The New Normal: Examining How Real Life is Bleeding Into Video Games
We’ve all tuned into E3 or Insomnia to see the release of new games and conferences with celebrities coming out to make announcements (we’re looking at you Keanu Reeves, we really do love you). Video games find ways to slip into our everyday conversations, becoming cultural lingos and even coming in handy when we need cosplay inspiration. While these are ways video games are bleeding into our real lives, have you ever considered how real life is starting to pour into the gaming world?
The Covid-19 pandemic led to a massive surge in the popularity of video games, namely multiplayer games such as Call of Duty or Fortnite or one of the biggest releases of 2020 which was Animal Crossing. Video games became the to-go to keep ourselves entertained and connected with our friends and family and no other exemplified this than AC New Horizons.

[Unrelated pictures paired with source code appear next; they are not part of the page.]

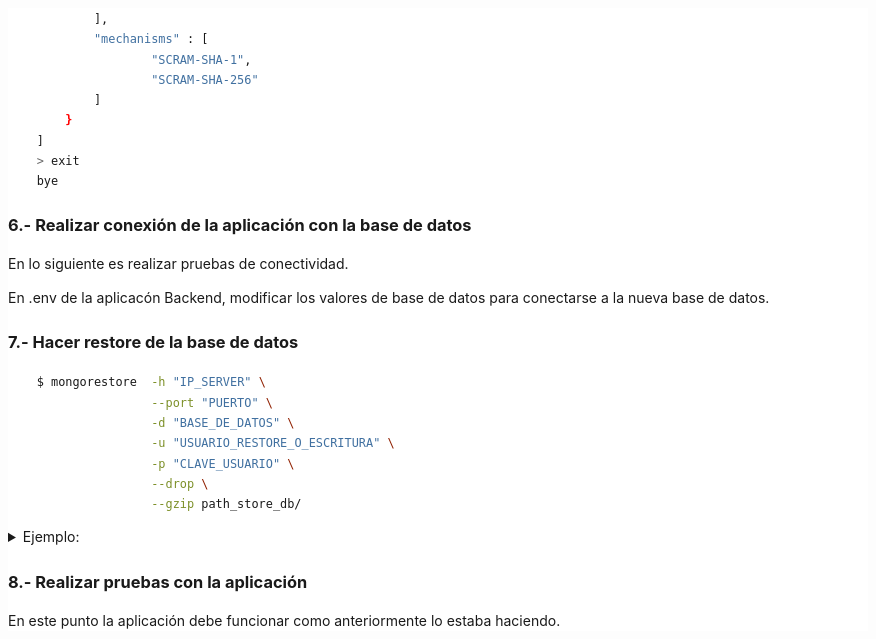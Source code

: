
 ```bash
            ],
            "mechanisms" : [
                    "SCRAM-SHA-1",
                    "SCRAM-SHA-256"
            ]
        }
    ]
    > exit
    bye
```

### **6.- Realizar conexión de la aplicación con la base de datos**
En lo siguiente es realizar pruebas de conectividad.

En .env de la aplicacón Backend, modificar los valores de base de datos para conectarse a la nueva base de datos.
### **7.- Hacer restore de la base de datos**
```bash
    $ mongorestore  -h "IP_SERVER" \
                    --port "PUERTO" \
                    -d "BASE_DE_DATOS" \
                    -u "USUARIO_RESTORE_O_ESCRITURA" \
                    -p "CLAVE_USUARIO" \
                    --drop \
                    --gzip path_store_db/
```
<details><summary>Ejemplo:</summary></details>

### **8.- Realizar pruebas con la aplicación**
En este punto la aplicación debe funcionar como anteriormente lo estaba haciendo.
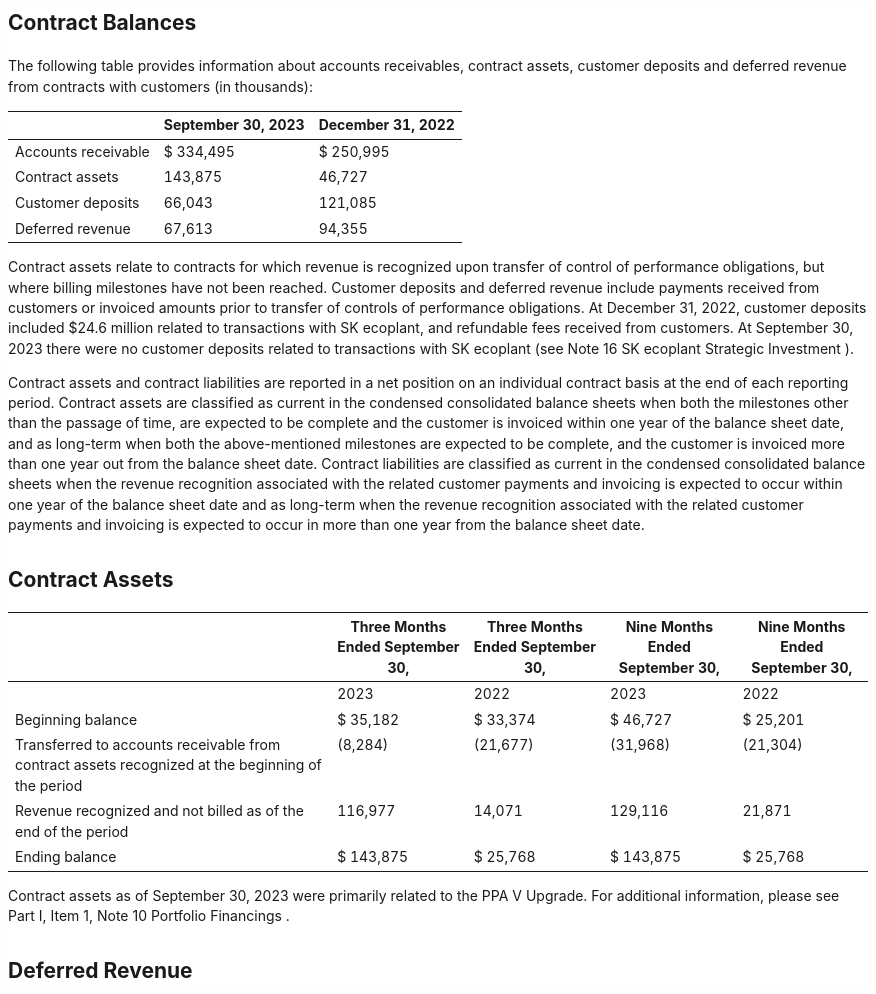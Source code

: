 Contract Balances
-----------------

The following table provides information about accounts receivables, contract assets, customer deposits and deferred revenue from contracts with customers (in thousands):

| | September 30, 2023 | December 31, 2022 |
| --- | --- | --- |
| Accounts receivable | $ 334,495 | $ 250,995 |
| Contract assets | 143,875 | 46,727 |
| Customer deposits | 66,043 | 121,085 |
| Deferred revenue | 67,613 | 94,355 |

Contract assets relate to contracts for which revenue is recognized upon transfer of control of performance obligations, but where billing milestones have not been reached. Customer deposits and deferred revenue include payments received from customers or invoiced amounts prior to transfer of controls of performance obligations. At December 31, 2022, customer deposits included $24.6 million related to transactions with SK ecoplant, and refundable fees received from customers. At September 30, 2023 there were no customer deposits related to transactions with SK ecoplant (see Note 16 SK ecoplant Strategic Investment ).

Contract assets and contract liabilities are reported in a net position on an individual contract basis at the end of each reporting period. Contract assets are classified as current in the condensed consolidated balance sheets when both the milestones other than the passage of time, are expected to be complete and the customer is invoiced within one year of the balance sheet date, and as long-term when both the above-mentioned milestones are expected to be complete, and the customer is invoiced more than one year out from the balance sheet date. Contract liabilities are classified as current in the condensed consolidated balance sheets when the revenue recognition associated with the related customer payments and invoicing is expected to occur within one year of the balance sheet date and as long-term when the revenue recognition associated with the related customer payments and invoicing is expected to occur in more than one year from the balance sheet date.

Contract Assets
---------------

| | Three Months Ended September 30, | Three Months Ended September 30, | Nine Months Ended September 30, | Nine Months Ended September 30, |
| --- | --- | --- | --- | --- |
| | 2023 | 2022 | 2023 | 2022 |
| Beginning balance | $ 35,182 | $ 33,374 | $ 46,727 | $ 25,201 |
| Transferred to accounts receivable from contract assets recognized at the beginning of the period | (8,284) | (21,677) | (31,968) | (21,304) |
| Revenue recognized and not billed as of the end of the period | 116,977 | 14,071 | 129,116 | 21,871 |
| Ending balance | $ 143,875 | $ 25,768 | $ 143,875 | $ 25,768 |

Contract assets as of September 30, 2023 were primarily related to the PPA V Upgrade. For additional information, please see Part I, Item 1, Note 10 Portfolio Financings .

Deferred Revenue
----------------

Animal Crossing is in the most simple terms, a life simulator wherein you get an island that you can design as you see fit, from character customization to home decor and this is touching the surface. One could question, how is that fun? Trust me, I have been at it for 140 hours and most of it was fixing the look of my road. So, it is addictive.
Another feature of the game which arguably made it the most popular was its multiplayer mode, accommodating up to eight players who can frolic around on one island. With a socially distanced world, this platform became a haven cum virtual hanging/bonding spot for gamers, bringing them together.
Let's get LIT....at a safe distance, adhering to social distancing norms!
Marshemello's live virtual concert inside of Fortnite brought together 10.7 million players. Talk about bringing people together.
The in-game concert had breathtaking moments including players being tossed in the air during the broadcast of 'Fly' and beach balls flying with 'Happier' playing in the background.
Another time Fortnite made us grateful for its existence was when Cactus Jack made an appearance in Fortnite for a concert. During the pandemic, when we were all stuck at home and itching to go out, Epic games came to our rescue. Prior to the concert was literally building a stage in the game to gain hype and tease what the concert would be like but this was completely unexpected.
The whole island in Fortnite had a stage with a giant Travis Scott stomping around with the visuals changing with every song. The concert was full of psychedelic effects and a rollercoaster of visuals. Even though Travis Scott's live concerts are no less dope (we have all seen the raging microphone meme) but nothing can even come close to witnessing an enormous Godzilla-sized Travis walking across water. And as expected, it went on to have a staggering 12.3 million people attending the concert.
See, mom, even the hot-shot colleges are into it!
Video games are portals to disparate universes, letting people live out their fantasies and this experience is not just limited to viewing raging rappers. As graduation events were cancelled during the lockdown, Minecraft came in handy, becoming a virtual ground where universities hosted their farewell ceremonies.
Colleges such as UC Berkeley threw a 'Quaranteen Commencement 2020' in the virtual version of the Memorial Stadium with over a 100 UC Berkeley student building the ‘Blockeley University’. They even threw a two day “Blockeley University” party which consisted of concerts and a COVID-19 relief fundraiser. This was a part of a national effort wherein students were tried to keep up with campus socialization, building their university block by block and using Google Street view and photos to piece together the buildings.
“We wanted to bring people together to create some semblance of a community when were stuck at home, It's not the same thing as all being together in person. But at least in Minecraft, you don't have to be six feet away from someone else.” says Rudy Raveendran, a 2020 graduate of Boston University who co-founded Quaranteen University.
The reality effect
We’ve seen how gaming came handy during a pandemic and how it’s changing the way we've known events but what made it more immersive was the integration of Virtual Reality (VR).
Case in point: In South Korea, a TV broadcaster known as MBC aired a documentary about a family’s loss of their seven-year-old daughter Nayeon. The documentary focuses on how motion capture, photogrammetry and VR was used to recreate Nayeon so her mother has the chance to say goodbye to her deceased daughter. VR is being looked at as an opportunity to become the new face of grief therapy, allowing people to communicate and bid adieu to their deceased ones.
Video games are no more just those mindless shootings that our parents think are useless. They are pushing not just the boundaries of the world but also, the people to think differently, to fight for social change, and most importantly it helps us as a society to adapt, learn and connect. Video games are being used to fight for the planet and allow graduation ceremonies and students to get that feeling, it’s a powerful tool that is the future of our real world. Do you think we’ll reach a point where we can’t differentiate? Who knows!